You are invited to the first in a new double series of colloquia in
Cognitive Science, hosted by the Cognitive Psychology Research Group
at the University of Southampton. There will be both an External and an
Internal Speaker Series. Our first speaker (External) is a Neural Net
Theorist from the Bolyai Institute of Mathematics in Hungary. His talk
will take place this Tuesday, 11 October, in the Murray Lecture
Theater, Southampton University, from 12:45 - 13:45.

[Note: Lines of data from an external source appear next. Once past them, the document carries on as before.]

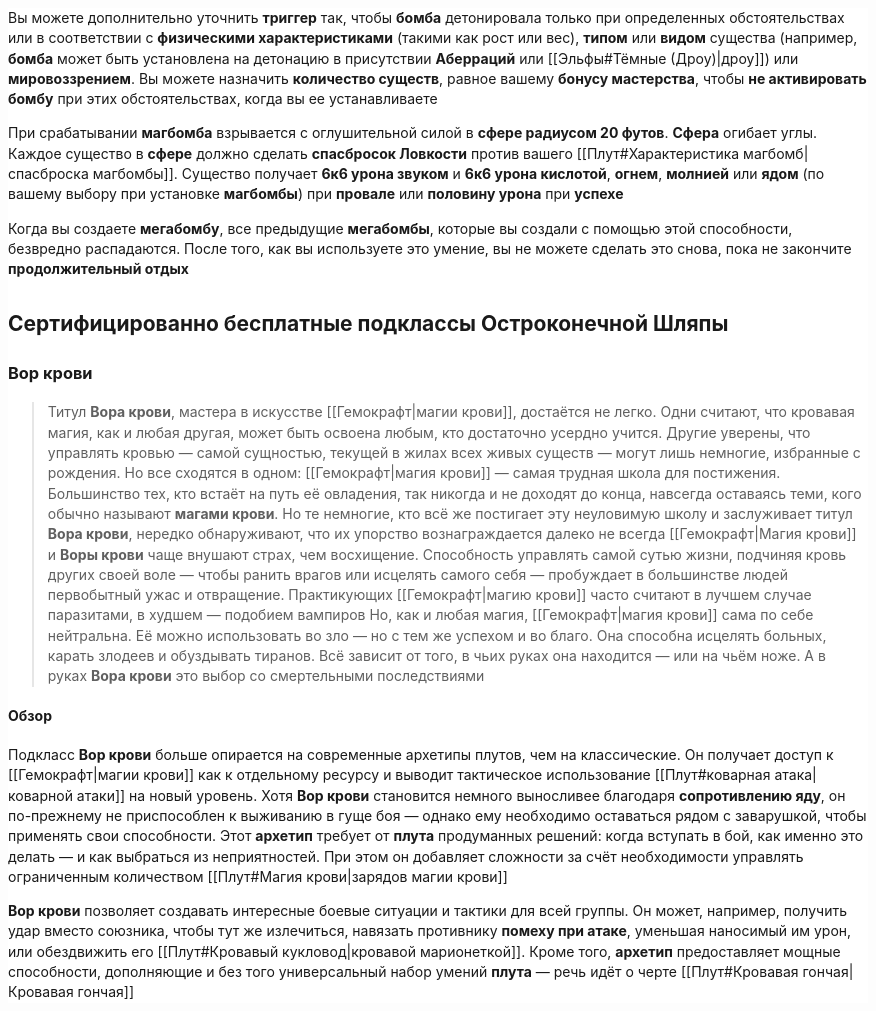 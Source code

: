 Вы можете дополнительно уточнить **триггер** так, чтобы **бомба** детонировала только при определенных обстоятельствах или в соответствии с **физическими характеристиками** (такими как рост или вес), **типом** или **видом** существа (например, **бомба** может быть установлена ​​на детонацию в присутствии **Аберраций** или [[Эльфы#Тёмные (Дроу)|дроу]]) или **мировоззрением**. Вы можете назначить **количество существ**, равное вашему **бонусу мастерства**, чтобы **не активировать бомбу** при этих обстоятельствах, когда вы ее устанавливаете

При срабатывании **магбомба** взрывается с оглушительной силой в **сфере радиусом 20 футов**. **Сфера** огибает углы. Каждое существо в **сфере** должно сделать **спасбросок Ловкости** против вашего [[Плут#Характеристика магбомб|спасброска магбомбы]]. Существо получает **6к6 урона звуком** и **6к6 урона кислотой**, **огнем**, **молнией** или **ядом** (по вашему выбору при установке **магбомбы**) при **провале** или **половину урона** при **успехе**

Когда вы создаете **мегабомбу**, все предыдущие **мегабомбы**, которые вы создали с помощью этой способности, безвредно распадаются. После того, как вы используете это умение, вы не можете сделать это снова, пока не закончите **продолжительный отдых**

## Сертифицированно бесплатные подклассы Остроконечной Шляпы
### Вор крови

> Титул **Вора крови**, мастера в искусстве [[Гемокрафт|магии крови]], достаётся не легко. Одни считают, что кровавая магия, как и любая другая, может быть освоена любым, кто достаточно усердно учится. Другие уверены, что управлять кровью — самой сущностью, текущей в жилах всех живых существ — могут лишь немногие, избранные с рождения. Но все сходятся в одном: [[Гемокрафт|магия крови]] — самая трудная школа для постижения. Большинство тех, кто встаёт на путь её овладения, так никогда и не доходят до конца, навсегда оставаясь теми, кого обычно называют **магами крови**. Но те немногие, кто всё же постигает эту неуловимую школу и заслуживает титул **Вора крови**, нередко обнаруживают, что их упорство вознаграждается далеко не всегда
> [[Гемокрафт|Магия крови]] и **Воры крови** чаще внушают страх, чем восхищение. Способность управлять самой сутью жизни, подчиняя кровь других своей воле — чтобы ранить врагов или исцелять самого себя — пробуждает в большинстве людей первобытный ужас и отвращение. Практикующих [[Гемокрафт|магию крови]] часто считают в лучшем случае паразитами, в худшем — подобием вампиров
> Но, как и любая магия, [[Гемокрафт|магия крови]] сама по себе нейтральна. Её можно использовать во зло — но с тем же успехом и во благо. Она способна исцелять больных, карать злодеев и обуздывать тиранов. Всё зависит от того, в чьих руках она находится — или на чьём ноже. А в руках **Вора крови** это выбор со смертельными последствиями

#### Обзор

Подкласс **Вор крови** больше опирается на современные архетипы плутов, чем на классические. Он получает доступ к [[Гемокрафт|магии крови]] как к отдельному ресурсу и выводит тактическое использование [[Плут#коварная атака|коварной атаки]] на новый уровень. Хотя **Вор крови** становится немного выносливее благодаря **сопротивлению яду**, он по-прежнему не приспособлен к выживанию в гуще боя — однако ему необходимо оставаться рядом с заварушкой, чтобы применять свои способности. Этот **архетип** требует от **плута** продуманных решений: когда вступать в бой, как именно это делать — и как выбраться из неприятностей. При этом он добавляет сложности за счёт необходимости управлять ограниченным количеством [[Плут#Магия крови|зарядов магии крови]]

**Вор крови** позволяет создавать интересные боевые ситуации и тактики для всей группы. Он может, например, получить удар вместо союзника, чтобы тут же излечиться, навязать противнику **помеху при атаке**, уменьшая наносимый им урон, или обездвижить его [[Плут#Кровавый кукловод|кровавой марионеткой]]. Кроме того, **архетип** предоставляет мощные способности, дополняющие и без того универсальный набор умений **плута** — речь идёт о черте [[Плут#Кровавая гончая|Кровавая гончая]]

AUTONOMOUS ADAPTIVE AGENTS:
GENERALIZED DYNAMIC CONCEPTS
Dr. Csaba Szepesvari
Bolyai Institute of Mathematics
University of Szeged
Szeged, Hungary
szepes(a)inf.u-szeged.hu
SUMMARY
A brain-based alternative to reinforcement learning integrates
artificial neural networks (ANN) and knowledge based (KB) systems
into one unit or agent for goal-oriented problem solving. The agent
works under closed-loop control. Its sensory system provides the
input to the controller and the controller's output results in the
agent's immediate motor actions.
The controller can have both inherited and learned ANN and KB
systems. The agent has and develops ANN cues to the environment
for dimensionality reduction (data compression) in order to ease
the problem of combinatorial explosion. A dynamic conceptual model
(DCM) builds cue-models of the phenomena in the world, designs
dynamic action sets and makes them compete at a
spreading-activation neuronal stage to come to a decision.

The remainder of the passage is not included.